In the same vein, for the Italian semiotician Umberto Eco, the Wikileaks documents have a dual value. On the one hand, it is no more than a scandal, a scandal because of the revelation of hypocrisy that governs relations between states, citizens and the press. On the other hand, it forecasts major changes worldwide and “portends a future dominated by regression” [in other words, stepped-up efforts to protect secrets in the digital age].

The director of the Spanish newspaper “El País”, Javier Moreno, is convinced that the documents show that the “political class in advanced democracies have been deceiving their citizens.”

The readers of  El Comercio may wonder why we have decided to publish these cables. The answer is that we consider it necessary, now more than ever, to put out this information that is absolutely in the public interest.

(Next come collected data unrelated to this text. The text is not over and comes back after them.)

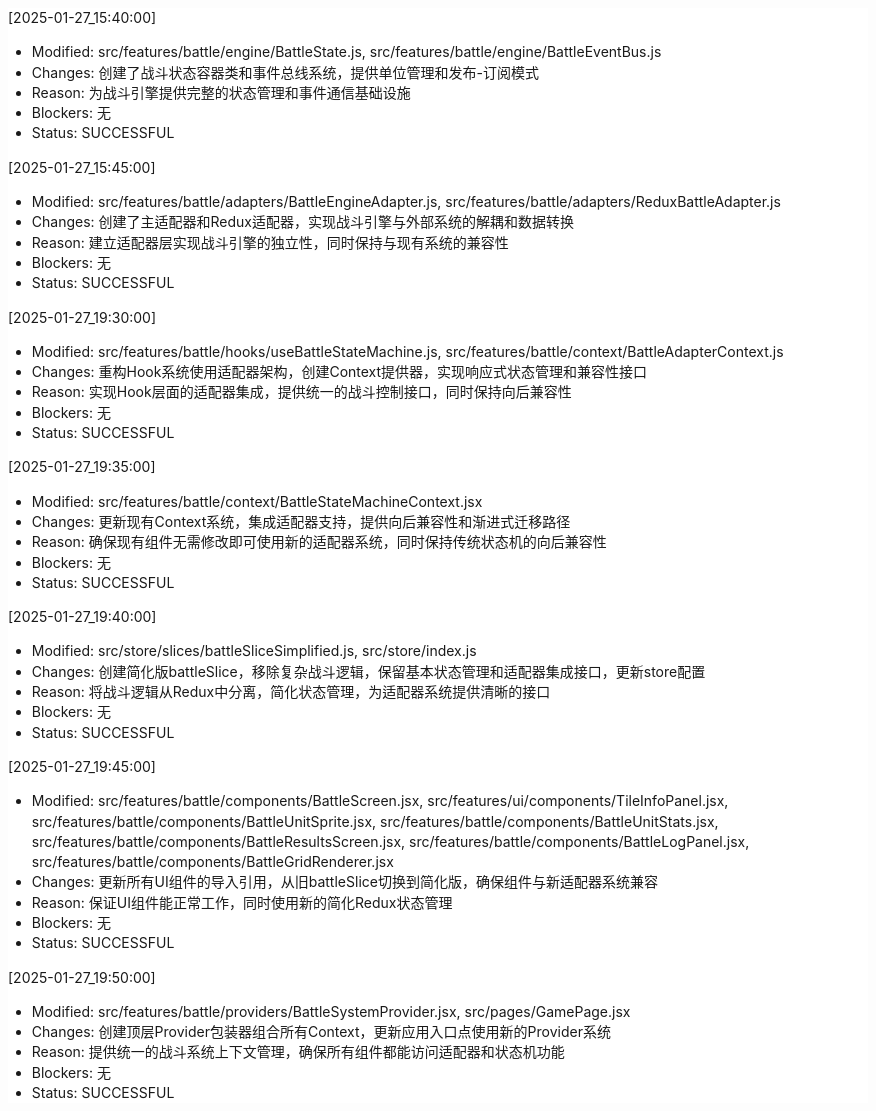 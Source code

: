[2025-01-27_15:40:00]
- Modified: src/features/battle/engine/BattleState.js, src/features/battle/engine/BattleEventBus.js
- Changes: 创建了战斗状态容器类和事件总线系统，提供单位管理和发布-订阅模式
- Reason: 为战斗引擎提供完整的状态管理和事件通信基础设施
- Blockers: 无
- Status: SUCCESSFUL

[2025-01-27_15:45:00]
- Modified: src/features/battle/adapters/BattleEngineAdapter.js, src/features/battle/adapters/ReduxBattleAdapter.js
- Changes: 创建了主适配器和Redux适配器，实现战斗引擎与外部系统的解耦和数据转换
- Reason: 建立适配器层实现战斗引擎的独立性，同时保持与现有系统的兼容性
- Blockers: 无
- Status: SUCCESSFUL

[2025-01-27_19:30:00]
- Modified: src/features/battle/hooks/useBattleStateMachine.js, src/features/battle/context/BattleAdapterContext.js
- Changes: 重构Hook系统使用适配器架构，创建Context提供器，实现响应式状态管理和兼容性接口
- Reason: 实现Hook层面的适配器集成，提供统一的战斗控制接口，同时保持向后兼容性
- Blockers: 无
- Status: SUCCESSFUL

[2025-01-27_19:35:00]
- Modified: src/features/battle/context/BattleStateMachineContext.jsx
- Changes: 更新现有Context系统，集成适配器支持，提供向后兼容性和渐进式迁移路径
- Reason: 确保现有组件无需修改即可使用新的适配器系统，同时保持传统状态机的向后兼容性
- Blockers: 无
- Status: SUCCESSFUL

[2025-01-27_19:40:00]
- Modified: src/store/slices/battleSliceSimplified.js, src/store/index.js
- Changes: 创建简化版battleSlice，移除复杂战斗逻辑，保留基本状态管理和适配器集成接口，更新store配置
- Reason: 将战斗逻辑从Redux中分离，简化状态管理，为适配器系统提供清晰的接口
- Blockers: 无
- Status: SUCCESSFUL

[2025-01-27_19:45:00]
- Modified: src/features/battle/components/BattleScreen.jsx, src/features/ui/components/TileInfoPanel.jsx, src/features/battle/components/BattleUnitSprite.jsx, src/features/battle/components/BattleUnitStats.jsx, src/features/battle/components/BattleResultsScreen.jsx, src/features/battle/components/BattleLogPanel.jsx, src/features/battle/components/BattleGridRenderer.jsx
- Changes: 更新所有UI组件的导入引用，从旧battleSlice切换到简化版，确保组件与新适配器系统兼容
- Reason: 保证UI组件能正常工作，同时使用新的简化Redux状态管理
- Blockers: 无
- Status: SUCCESSFUL

[2025-01-27_19:50:00]
- Modified: src/features/battle/providers/BattleSystemProvider.jsx, src/pages/GamePage.jsx
- Changes: 创建顶层Provider包装器组合所有Context，更新应用入口点使用新的Provider系统
- Reason: 提供统一的战斗系统上下文管理，确保所有组件都能访问适配器和状态机功能
- Blockers: 无
- Status: SUCCESSFUL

We do not know the criteria used to select the information that was received — which covers a period from 2006 to 2010 — so we are not able to say that these are all the documents produced during this period about Peru. In today’s newspaper, we cover two of the cables, and in the course of the week we will resume publication.

Independence has been the stated cornerstone of our newspaper since 1839, a key factor in achieving the accuracy and therefore credibility that has been our hallmark during almost 172 years. Confronted with the contents of the cables that we have in our hands, we decided to make them available to our readers to defend the right of every citizen, and not just the privilege of the journalist to receive information like this.